Prediction of siderophile element metal-silicate partition coefficients to 20 GPa and 2800°C: the effects of pressure, temperature, oxygen fugacity, and silicate and metallic melt compositions

We report new metal-silicate partition coefficients for Ni, Co and P at 7.0 GPa (1650–1750°C), and Ni, Co, Mo, W and P at 0.8, 1.0 and 1.5 GPa (1300–1400°C). Guided by thermodynamics, all available metal-silicate partition coefficients, D(i), where i is Ni, Co, P, Mo and W, are regressed against 1/T, P/T, lnf(O₂), ln(1 − X_s) (X_S is mole fraction of S in metallic liquid) and nbo/t (non-bridging oxygen/tetrahedral cation ratio, a silicate melt compositional-structural parameter) to derive equations of the following form: ln D(i) = aln f(O₂) + (b/T) + (cP/T) + d(nbo/t) + eln(1 − X_S) + f. Expressions for solid metal-liquid silicate and liquid metal-liquid silicate partition coefficients are derived for S-free and S-bearing systems.

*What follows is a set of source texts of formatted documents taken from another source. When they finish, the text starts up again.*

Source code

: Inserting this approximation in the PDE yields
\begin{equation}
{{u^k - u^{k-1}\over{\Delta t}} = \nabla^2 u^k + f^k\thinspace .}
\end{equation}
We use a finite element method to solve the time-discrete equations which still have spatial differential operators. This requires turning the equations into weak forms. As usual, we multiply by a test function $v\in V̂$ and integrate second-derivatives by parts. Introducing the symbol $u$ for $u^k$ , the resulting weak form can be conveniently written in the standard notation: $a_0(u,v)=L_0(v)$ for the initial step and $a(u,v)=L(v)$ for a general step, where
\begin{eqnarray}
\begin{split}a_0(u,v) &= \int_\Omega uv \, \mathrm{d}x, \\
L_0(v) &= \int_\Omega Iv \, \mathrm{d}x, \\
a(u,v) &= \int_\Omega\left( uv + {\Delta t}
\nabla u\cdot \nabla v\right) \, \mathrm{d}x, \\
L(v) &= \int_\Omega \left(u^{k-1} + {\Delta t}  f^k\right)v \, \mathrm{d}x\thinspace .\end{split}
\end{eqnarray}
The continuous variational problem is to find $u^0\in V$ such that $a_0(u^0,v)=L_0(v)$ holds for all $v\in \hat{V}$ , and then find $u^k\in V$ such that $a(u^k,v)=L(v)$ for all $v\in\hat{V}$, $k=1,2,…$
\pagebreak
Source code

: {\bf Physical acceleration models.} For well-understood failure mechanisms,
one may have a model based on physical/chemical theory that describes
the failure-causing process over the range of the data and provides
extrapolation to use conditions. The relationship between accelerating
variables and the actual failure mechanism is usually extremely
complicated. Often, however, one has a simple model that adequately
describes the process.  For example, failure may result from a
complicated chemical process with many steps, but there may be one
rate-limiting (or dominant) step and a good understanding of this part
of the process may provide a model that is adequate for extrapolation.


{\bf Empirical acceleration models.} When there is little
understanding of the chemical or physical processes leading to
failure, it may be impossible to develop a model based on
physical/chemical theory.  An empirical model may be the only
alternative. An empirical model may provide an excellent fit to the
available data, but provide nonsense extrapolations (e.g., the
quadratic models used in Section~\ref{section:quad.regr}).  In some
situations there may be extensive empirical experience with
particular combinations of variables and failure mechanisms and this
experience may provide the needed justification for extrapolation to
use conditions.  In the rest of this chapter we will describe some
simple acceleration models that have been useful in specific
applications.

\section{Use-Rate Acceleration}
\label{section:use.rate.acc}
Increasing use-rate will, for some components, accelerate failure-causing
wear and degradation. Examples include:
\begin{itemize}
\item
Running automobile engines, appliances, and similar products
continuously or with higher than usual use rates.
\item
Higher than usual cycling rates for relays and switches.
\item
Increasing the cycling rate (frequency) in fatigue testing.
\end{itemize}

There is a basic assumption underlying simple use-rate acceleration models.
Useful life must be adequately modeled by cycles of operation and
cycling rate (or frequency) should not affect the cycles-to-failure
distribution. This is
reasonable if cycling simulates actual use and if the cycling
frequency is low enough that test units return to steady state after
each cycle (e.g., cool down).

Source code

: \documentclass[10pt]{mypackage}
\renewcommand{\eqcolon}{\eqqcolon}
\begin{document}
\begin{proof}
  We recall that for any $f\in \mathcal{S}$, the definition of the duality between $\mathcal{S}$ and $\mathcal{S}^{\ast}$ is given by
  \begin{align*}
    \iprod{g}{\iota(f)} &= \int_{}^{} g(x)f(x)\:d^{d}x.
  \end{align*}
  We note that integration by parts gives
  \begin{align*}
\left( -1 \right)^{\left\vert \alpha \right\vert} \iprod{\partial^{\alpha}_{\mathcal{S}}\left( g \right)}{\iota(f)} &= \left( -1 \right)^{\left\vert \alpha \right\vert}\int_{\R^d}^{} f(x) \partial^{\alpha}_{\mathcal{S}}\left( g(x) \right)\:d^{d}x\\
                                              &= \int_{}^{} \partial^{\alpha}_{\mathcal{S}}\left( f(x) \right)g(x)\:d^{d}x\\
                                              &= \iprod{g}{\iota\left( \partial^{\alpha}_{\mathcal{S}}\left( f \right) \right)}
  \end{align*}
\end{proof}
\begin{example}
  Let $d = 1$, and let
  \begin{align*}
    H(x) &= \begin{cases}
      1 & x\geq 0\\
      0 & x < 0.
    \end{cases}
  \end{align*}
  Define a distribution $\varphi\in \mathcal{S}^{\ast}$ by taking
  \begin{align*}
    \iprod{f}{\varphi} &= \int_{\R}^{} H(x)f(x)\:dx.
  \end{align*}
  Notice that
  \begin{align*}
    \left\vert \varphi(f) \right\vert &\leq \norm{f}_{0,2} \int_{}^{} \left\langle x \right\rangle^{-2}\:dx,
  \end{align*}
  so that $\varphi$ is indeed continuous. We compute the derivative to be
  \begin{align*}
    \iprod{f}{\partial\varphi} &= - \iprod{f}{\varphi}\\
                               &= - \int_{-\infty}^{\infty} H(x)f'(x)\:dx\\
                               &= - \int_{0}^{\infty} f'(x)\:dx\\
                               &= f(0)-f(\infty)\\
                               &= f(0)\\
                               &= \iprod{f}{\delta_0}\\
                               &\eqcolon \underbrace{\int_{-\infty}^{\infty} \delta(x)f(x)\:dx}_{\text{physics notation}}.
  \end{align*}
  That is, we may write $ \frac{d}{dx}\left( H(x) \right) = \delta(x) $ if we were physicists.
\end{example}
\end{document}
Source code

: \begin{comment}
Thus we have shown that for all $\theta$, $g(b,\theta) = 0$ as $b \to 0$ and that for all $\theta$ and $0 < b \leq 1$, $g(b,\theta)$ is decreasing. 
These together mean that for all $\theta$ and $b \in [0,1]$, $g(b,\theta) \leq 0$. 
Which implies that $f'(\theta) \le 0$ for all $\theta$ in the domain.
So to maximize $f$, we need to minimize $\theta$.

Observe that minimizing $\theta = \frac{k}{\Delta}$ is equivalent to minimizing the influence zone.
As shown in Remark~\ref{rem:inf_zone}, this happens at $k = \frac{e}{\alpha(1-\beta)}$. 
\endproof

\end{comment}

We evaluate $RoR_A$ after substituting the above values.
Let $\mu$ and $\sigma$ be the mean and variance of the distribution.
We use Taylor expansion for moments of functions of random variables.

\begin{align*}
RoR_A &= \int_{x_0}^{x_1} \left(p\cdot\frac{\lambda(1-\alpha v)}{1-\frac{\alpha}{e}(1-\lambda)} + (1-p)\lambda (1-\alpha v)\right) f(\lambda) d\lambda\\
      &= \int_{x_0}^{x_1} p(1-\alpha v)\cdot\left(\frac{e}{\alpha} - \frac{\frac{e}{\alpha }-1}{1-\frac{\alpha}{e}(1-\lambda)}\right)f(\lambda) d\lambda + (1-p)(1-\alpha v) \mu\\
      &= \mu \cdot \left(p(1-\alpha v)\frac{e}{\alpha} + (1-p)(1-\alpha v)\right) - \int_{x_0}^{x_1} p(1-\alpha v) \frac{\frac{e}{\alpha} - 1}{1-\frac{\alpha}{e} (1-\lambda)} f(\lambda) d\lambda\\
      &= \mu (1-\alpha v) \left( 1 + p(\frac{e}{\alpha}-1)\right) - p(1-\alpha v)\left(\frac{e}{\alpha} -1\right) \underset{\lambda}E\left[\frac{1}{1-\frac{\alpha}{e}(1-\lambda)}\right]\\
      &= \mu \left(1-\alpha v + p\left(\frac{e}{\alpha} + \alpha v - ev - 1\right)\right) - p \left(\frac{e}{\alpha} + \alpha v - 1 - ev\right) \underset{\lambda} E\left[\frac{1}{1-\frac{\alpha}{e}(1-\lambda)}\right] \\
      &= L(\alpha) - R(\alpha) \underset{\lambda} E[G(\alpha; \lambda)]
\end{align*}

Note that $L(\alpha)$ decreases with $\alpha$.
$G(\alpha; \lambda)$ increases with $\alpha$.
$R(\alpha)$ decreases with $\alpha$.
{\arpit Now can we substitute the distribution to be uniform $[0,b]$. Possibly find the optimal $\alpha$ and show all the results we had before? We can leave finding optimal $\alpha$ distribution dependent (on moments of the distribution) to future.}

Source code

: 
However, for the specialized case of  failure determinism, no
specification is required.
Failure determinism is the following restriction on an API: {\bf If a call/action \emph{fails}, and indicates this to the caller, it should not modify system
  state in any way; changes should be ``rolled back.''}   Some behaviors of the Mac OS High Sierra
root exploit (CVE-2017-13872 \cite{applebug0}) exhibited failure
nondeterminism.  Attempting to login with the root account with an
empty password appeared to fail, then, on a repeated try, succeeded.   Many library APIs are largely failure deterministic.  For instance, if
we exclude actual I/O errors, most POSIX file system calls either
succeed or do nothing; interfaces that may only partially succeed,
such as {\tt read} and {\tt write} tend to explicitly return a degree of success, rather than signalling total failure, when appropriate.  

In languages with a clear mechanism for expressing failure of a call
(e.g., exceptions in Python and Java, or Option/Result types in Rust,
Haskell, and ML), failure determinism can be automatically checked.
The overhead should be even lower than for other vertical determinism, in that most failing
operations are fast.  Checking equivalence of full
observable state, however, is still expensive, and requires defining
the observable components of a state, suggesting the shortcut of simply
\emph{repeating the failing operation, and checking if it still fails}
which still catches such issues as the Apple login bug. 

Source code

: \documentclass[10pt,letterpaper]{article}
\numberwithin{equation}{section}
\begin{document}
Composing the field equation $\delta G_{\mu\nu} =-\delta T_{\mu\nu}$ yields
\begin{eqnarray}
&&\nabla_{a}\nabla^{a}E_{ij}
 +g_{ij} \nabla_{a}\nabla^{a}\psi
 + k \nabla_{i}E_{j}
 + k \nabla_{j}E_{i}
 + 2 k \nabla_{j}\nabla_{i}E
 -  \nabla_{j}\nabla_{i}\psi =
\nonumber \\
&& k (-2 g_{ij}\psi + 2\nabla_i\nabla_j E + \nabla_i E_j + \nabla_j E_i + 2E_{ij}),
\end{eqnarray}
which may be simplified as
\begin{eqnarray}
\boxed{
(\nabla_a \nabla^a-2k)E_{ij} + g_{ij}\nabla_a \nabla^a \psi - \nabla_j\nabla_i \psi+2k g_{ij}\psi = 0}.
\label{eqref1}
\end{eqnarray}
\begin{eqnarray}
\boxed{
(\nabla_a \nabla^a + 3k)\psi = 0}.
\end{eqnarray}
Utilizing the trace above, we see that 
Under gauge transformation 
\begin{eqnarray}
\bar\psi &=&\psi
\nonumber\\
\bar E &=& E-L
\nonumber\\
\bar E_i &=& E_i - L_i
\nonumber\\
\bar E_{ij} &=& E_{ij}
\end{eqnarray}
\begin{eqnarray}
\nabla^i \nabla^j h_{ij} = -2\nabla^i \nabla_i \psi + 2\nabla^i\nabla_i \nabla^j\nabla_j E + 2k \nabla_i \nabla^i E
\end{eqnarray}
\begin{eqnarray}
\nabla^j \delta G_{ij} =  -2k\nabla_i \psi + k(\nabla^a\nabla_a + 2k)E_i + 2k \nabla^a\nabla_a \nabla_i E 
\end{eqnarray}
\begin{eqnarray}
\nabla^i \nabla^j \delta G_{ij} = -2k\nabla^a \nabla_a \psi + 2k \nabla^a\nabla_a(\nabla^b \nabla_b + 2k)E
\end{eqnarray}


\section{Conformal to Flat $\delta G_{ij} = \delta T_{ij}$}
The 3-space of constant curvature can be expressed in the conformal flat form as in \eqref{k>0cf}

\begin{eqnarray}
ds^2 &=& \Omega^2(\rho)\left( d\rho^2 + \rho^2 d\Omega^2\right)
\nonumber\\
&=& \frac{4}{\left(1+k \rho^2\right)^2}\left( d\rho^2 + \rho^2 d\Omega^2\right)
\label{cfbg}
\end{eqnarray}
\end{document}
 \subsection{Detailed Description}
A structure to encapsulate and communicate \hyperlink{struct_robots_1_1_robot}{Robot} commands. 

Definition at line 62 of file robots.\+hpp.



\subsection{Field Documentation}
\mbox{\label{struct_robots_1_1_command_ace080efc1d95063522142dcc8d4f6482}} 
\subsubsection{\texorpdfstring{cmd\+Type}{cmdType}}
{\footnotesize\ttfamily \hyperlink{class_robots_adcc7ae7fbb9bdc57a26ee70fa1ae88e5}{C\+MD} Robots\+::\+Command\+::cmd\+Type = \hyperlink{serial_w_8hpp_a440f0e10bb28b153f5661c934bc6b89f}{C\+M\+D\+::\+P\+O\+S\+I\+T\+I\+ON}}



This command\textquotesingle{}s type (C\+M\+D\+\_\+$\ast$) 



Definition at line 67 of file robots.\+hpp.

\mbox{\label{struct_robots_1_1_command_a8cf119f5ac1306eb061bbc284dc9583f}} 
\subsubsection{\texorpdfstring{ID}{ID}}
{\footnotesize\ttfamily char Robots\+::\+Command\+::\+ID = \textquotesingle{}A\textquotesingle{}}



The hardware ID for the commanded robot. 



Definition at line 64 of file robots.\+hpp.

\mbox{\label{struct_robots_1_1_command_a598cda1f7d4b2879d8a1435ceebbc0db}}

We investigate whether Earth's upper-mantle siderophile element abundances can be reconciled with simple metal-silicate equilibrium. Sulfur-free metallic compositions do not allow a good fit. However, Ni, Co, Mo, W and P abundances in the upper mantle are consistent with simple metal-silicate equilibrium at mantle pressures and temperatures (27 GPa, 2200 K, ΔIW(iron-wüstite) = −0.15, nbo/t = 2.7; X_S = 0.15). Although these conditions are near the anhydrous peridotite solidus, they are well above the hydrous solidus and probably closer to the liquidus. A hydrous magma ocean and early mantle are consistent with predicted planetary accretion models. These results suggest that siderophile element abundances in Earth's upper mantle were established by liquid metal-liquid silicate equilibrium near the upper-mantle-lower-mantle boundary.